In a major score for Ropes & Gray, Joan Lukey, considered one of the nation's pre-eminent trial lawyers, will join the firm's litigation department after nearly 34 years at Wilmer Cutler Pickering Hale & Dorr.
"We are truly honored that Joan will be joining our litigation group," says Ropes & Gray managing partner John Montgomery.
Lukey, 58, has tried more than 70 cases in federal and state courts. She is a past president of the Boston Bar Association and the president-elect of the American College of Trial Lawyers -- the first woman to hold that position.
Lukey and Montgomery have been friends since both attended Boston College Law School in the early 1970s, but Montgomery waited until very recently to try and lure her to his firm, Lukey says. At a dinner about a month ago, Montgomery told Lukey she could play a crucial role as Ropes increases its focus on complex commercial litigation, she says.

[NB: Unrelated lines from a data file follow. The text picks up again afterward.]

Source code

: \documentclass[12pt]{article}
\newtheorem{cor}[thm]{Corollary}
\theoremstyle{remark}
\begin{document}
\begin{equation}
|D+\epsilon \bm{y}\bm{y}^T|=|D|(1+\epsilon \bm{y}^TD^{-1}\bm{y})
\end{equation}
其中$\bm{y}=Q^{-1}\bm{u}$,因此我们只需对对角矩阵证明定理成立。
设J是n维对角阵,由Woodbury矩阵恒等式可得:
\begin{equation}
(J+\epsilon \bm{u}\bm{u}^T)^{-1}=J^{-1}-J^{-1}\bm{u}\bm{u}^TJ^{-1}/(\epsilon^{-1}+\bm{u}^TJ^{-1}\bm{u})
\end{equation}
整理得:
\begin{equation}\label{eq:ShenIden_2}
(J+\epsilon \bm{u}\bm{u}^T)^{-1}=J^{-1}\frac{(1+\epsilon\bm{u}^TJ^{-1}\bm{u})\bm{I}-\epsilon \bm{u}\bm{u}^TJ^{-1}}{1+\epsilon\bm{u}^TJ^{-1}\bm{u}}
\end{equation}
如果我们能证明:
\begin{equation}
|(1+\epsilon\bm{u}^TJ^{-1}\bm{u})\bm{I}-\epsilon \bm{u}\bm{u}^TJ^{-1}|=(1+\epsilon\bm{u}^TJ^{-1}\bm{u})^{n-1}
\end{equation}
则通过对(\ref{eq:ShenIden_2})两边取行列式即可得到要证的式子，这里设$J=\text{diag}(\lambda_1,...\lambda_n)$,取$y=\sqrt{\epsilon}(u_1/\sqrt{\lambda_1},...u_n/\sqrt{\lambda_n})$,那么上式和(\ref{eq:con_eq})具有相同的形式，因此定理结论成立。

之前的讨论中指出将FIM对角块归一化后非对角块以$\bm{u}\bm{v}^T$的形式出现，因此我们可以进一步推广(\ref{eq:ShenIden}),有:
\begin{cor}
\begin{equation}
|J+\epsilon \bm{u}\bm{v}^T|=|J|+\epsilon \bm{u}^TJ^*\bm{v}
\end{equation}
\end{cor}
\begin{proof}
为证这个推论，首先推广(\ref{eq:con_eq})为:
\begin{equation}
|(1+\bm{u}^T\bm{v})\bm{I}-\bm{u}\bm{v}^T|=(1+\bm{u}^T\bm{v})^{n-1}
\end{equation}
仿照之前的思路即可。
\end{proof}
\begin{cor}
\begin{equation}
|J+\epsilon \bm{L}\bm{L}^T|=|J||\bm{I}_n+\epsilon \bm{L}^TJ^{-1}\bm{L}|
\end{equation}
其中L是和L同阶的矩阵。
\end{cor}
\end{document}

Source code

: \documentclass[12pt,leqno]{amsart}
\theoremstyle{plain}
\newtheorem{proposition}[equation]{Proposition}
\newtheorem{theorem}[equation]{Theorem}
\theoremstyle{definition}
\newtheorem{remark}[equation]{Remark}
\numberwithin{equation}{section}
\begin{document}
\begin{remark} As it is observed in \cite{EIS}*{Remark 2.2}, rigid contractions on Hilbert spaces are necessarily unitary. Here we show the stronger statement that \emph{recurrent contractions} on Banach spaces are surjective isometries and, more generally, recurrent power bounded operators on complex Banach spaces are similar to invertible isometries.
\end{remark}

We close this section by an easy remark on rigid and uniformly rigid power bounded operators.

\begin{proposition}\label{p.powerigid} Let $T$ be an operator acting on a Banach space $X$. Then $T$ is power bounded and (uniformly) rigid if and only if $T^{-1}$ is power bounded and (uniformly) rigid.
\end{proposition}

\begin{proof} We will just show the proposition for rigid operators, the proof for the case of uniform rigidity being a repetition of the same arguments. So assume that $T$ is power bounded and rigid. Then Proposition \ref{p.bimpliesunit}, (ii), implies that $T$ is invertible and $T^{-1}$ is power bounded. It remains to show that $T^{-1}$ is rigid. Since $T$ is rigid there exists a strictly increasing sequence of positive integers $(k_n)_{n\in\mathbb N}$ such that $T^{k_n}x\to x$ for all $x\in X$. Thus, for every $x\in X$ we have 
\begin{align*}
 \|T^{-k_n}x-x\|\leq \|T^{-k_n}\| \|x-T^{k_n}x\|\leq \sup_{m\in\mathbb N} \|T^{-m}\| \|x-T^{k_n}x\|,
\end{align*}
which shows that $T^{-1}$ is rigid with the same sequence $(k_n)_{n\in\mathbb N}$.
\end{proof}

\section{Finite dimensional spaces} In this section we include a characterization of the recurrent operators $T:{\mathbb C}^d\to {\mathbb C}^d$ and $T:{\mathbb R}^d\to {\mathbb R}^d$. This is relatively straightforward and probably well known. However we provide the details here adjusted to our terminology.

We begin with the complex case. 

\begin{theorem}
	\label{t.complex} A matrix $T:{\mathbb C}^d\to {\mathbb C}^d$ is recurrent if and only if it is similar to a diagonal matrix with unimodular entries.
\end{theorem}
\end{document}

But Lukey demurred; she was happy at Wilmer Hale and had not been looking to leave. A few days later, Montgomery enlisted William Shakespeare's help. Both lawyers were tapped for roles in a May 21 production of "King Lear" produced by the Boston Lawyers chapter of the Federalist Society, part of the chapter's annual "Shakespeare and the Law" event. Lukey played the part of Cordelia. Montgomery's role was the King of France, the noble despot who sweeps Cordelia off her feet after Lear takes away her dowry and her greedy fiance dumps her.
In lawyers' final scene, in which the King of France and Cordelia stroll off the stage with hands clasped, Montgomery slipped an envelope into Lukey's hand. Inside was a contract. "That really pushed me over the edge," she says, laughing.
The contract allows for Lukey to devote time to the ACTL and to occasionally work from New York City, where her daughter will soon start law school, she says.
Lukey chose not to ask Wilmer Cutler for a counteroffer, she says. "I just thought for once in my professional life it was time for a change."
Most of her current clients -- including best-selling crime novelist Patricia Cornwell, Brown University and industrial vision equipment manufacturer Cognex -- have agreed to move with her, including about 18 with pending cases.
Lukey won a 2007 libel verdict for Cornwell against an Internet-based writer who accused Cornwell of stealing his work and being an anti-Semite. In 2005, she won a $2 million libel verdict against The Boston Globe on behalf of a doctor the paper wrongly claimed was partly responsible the death of a Globe health columnist.
A First Amendment and complex commercial litigation specialist, Lukey was one of The National Law Journal's top 50 female litigators in 1999. Massachusetts Lawyers Weekly named her one of the 35 most influential judges and lawyers in the state over the last 35 years.
She will join Ropes & Gray on June 17.